Return every record below exactly as written, omitting any pictures.

* Listed entries *
----
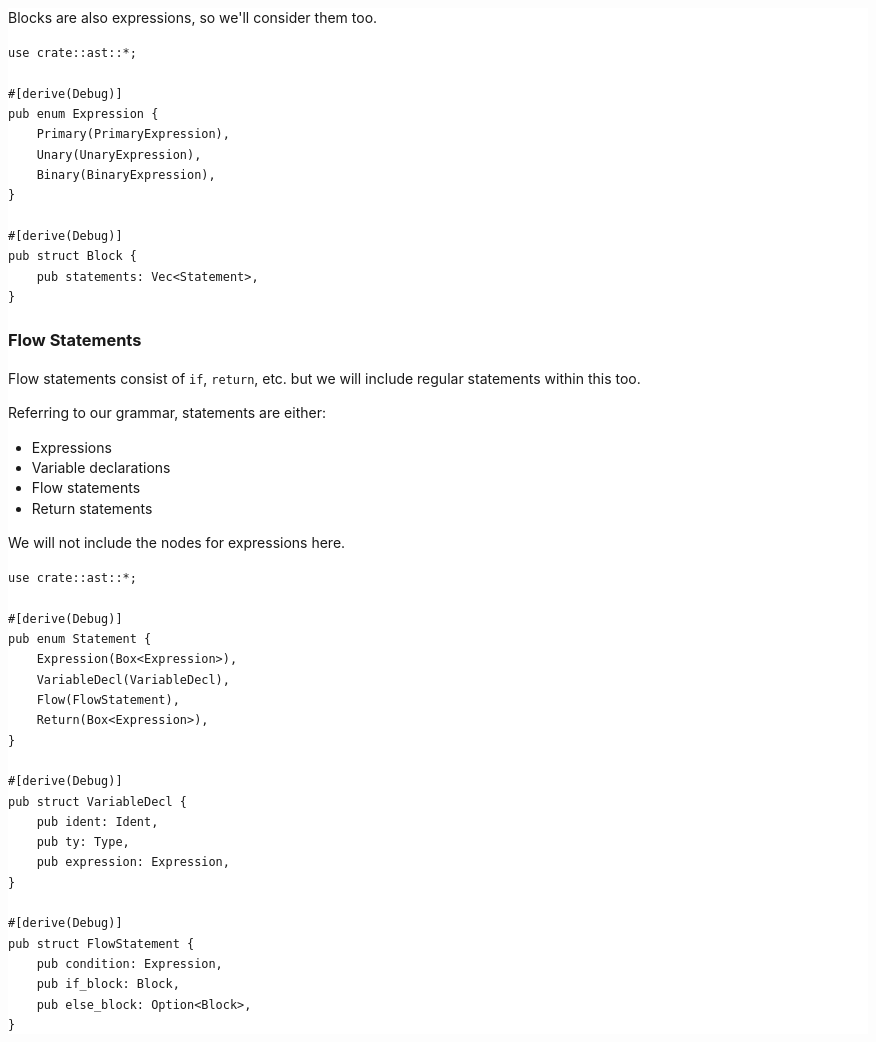 Blocks are also expressions, so we'll consider them too.

```rust,ignore
use crate::ast::*;

#[derive(Debug)]
pub enum Expression {
    Primary(PrimaryExpression),
    Unary(UnaryExpression),
    Binary(BinaryExpression),
}

#[derive(Debug)]
pub struct Block {
    pub statements: Vec<Statement>,
}
```

### Flow Statements
Flow statements consist of `if`, `return`, etc. but we will include regular statements within this too.

Referring to our grammar, statements are either:
- Expressions
- Variable declarations
- Flow statements
- Return statements

We will not include the nodes for expressions here.

```rust,ignore
use crate::ast::*;

#[derive(Debug)]
pub enum Statement {
    Expression(Box<Expression>),
    VariableDecl(VariableDecl),
    Flow(FlowStatement),
    Return(Box<Expression>),
}

#[derive(Debug)]
pub struct VariableDecl {
    pub ident: Ident,
    pub ty: Type,
    pub expression: Expression,
}

#[derive(Debug)]
pub struct FlowStatement {
    pub condition: Expression,
    pub if_block: Block,
    pub else_block: Option<Block>,
}
```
----
* Exercise solution *
 Blocks are also expressions, so we'll consider them too.

```rust,ignore
use crate::ast::*;

#[derive(Debug)]
pub enum Expression {
    Primary(PrimaryExpression),
    Unary(UnaryExpression),
    Binary(BinaryExpression),
}

#[derive(Debug)]
pub struct Block {
    pub statements: Vec<Statement>,
}
```

### Flow Statements
Flow statements consist of `if`, `return`, etc. but we will include regular statements within this too.

Referring to our grammar, statements are either:
- Expressions
- Variable declarations
- Flow statements
- Return statements

We will not include the nodes for expressions here.

```rust,ignore
use crate::ast::*;

#[derive(Debug)]
pub enum Statement {
    Expression(Box<Expression>),
    VariableDecl(VariableDecl),
    Flow(FlowStatement),
    Return(Box<Expression>),
}

#[derive(Debug)]
pub struct VariableDecl {
    pub ident: Ident,
    pub ty: Type,
    pub expression: Expression,
}

#[derive(Debug)]
pub struct FlowStatement {
    pub condition: Expression,
    pub if_block: Block,
    pub else_block: Option<Block>,
}
```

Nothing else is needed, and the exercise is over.